> _EXERCISE BRIEF_: Look through the records below for the line with "de Veículos 🚗" and the line with "Este projeto, parte", then return those lines and all lines between, exactly.

> _RECORDS FOR PROCESSING_:
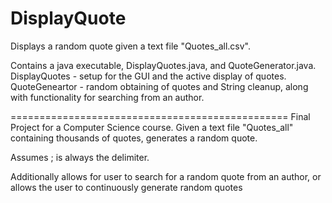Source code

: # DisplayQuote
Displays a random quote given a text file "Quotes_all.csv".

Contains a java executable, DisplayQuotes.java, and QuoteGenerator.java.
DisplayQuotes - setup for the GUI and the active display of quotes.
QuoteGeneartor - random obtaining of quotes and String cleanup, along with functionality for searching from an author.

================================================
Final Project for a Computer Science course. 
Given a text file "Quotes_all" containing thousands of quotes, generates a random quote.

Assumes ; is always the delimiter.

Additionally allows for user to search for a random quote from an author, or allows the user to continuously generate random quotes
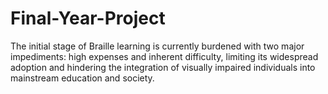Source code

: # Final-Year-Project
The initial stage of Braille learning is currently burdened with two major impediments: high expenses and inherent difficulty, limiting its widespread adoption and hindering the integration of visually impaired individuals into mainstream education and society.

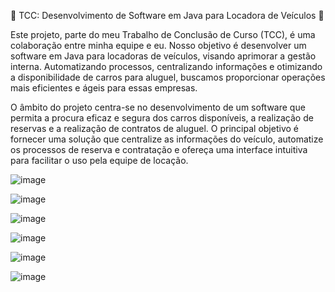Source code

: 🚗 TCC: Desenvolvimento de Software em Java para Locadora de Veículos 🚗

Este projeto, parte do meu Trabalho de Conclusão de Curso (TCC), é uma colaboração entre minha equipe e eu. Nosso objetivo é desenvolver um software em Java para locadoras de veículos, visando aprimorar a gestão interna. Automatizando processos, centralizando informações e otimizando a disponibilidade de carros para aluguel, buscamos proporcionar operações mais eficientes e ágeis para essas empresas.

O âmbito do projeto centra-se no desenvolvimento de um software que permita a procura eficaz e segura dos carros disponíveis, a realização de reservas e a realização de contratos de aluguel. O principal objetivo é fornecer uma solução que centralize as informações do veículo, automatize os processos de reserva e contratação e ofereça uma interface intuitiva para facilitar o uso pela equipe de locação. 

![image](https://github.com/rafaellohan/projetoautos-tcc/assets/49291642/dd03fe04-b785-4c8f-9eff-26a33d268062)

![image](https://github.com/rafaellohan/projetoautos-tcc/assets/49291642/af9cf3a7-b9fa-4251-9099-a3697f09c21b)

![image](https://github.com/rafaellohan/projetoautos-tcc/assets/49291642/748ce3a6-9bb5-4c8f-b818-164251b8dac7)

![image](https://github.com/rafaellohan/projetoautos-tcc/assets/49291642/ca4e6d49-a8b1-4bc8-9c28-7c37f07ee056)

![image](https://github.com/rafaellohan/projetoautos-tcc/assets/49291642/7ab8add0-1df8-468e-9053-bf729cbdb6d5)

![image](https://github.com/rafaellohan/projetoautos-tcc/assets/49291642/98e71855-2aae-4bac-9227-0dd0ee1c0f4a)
---
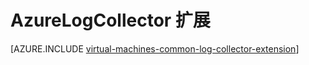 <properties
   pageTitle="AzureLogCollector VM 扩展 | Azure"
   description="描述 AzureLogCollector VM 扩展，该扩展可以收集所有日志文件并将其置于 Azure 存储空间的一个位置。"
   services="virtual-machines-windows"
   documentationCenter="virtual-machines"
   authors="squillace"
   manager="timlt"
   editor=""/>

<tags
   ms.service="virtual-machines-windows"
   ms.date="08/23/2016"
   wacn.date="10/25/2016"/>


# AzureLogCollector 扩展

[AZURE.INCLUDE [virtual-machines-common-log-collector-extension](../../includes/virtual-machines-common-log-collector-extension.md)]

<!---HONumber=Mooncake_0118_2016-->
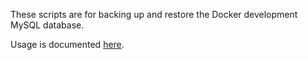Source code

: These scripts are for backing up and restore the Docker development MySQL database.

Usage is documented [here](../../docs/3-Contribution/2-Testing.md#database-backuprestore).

> _RESULT BELOW_:
: 🚗 TCC: Desenvolvimento de Software em Java para Locadora de Veículos 🚗

Este projeto, parte do meu Trabalho de Conclusão de Curso (TCC), é uma colaboração entre minha equipe e eu. Nosso objetivo é desenvolver um software em Java para locadoras de veículos, visando aprimorar a gestão interna. Automatizando processos, centralizando informações e otimizando a disponibilidade de carros para aluguel, buscamos proporcionar operações mais eficientes e ágeis para essas empresas.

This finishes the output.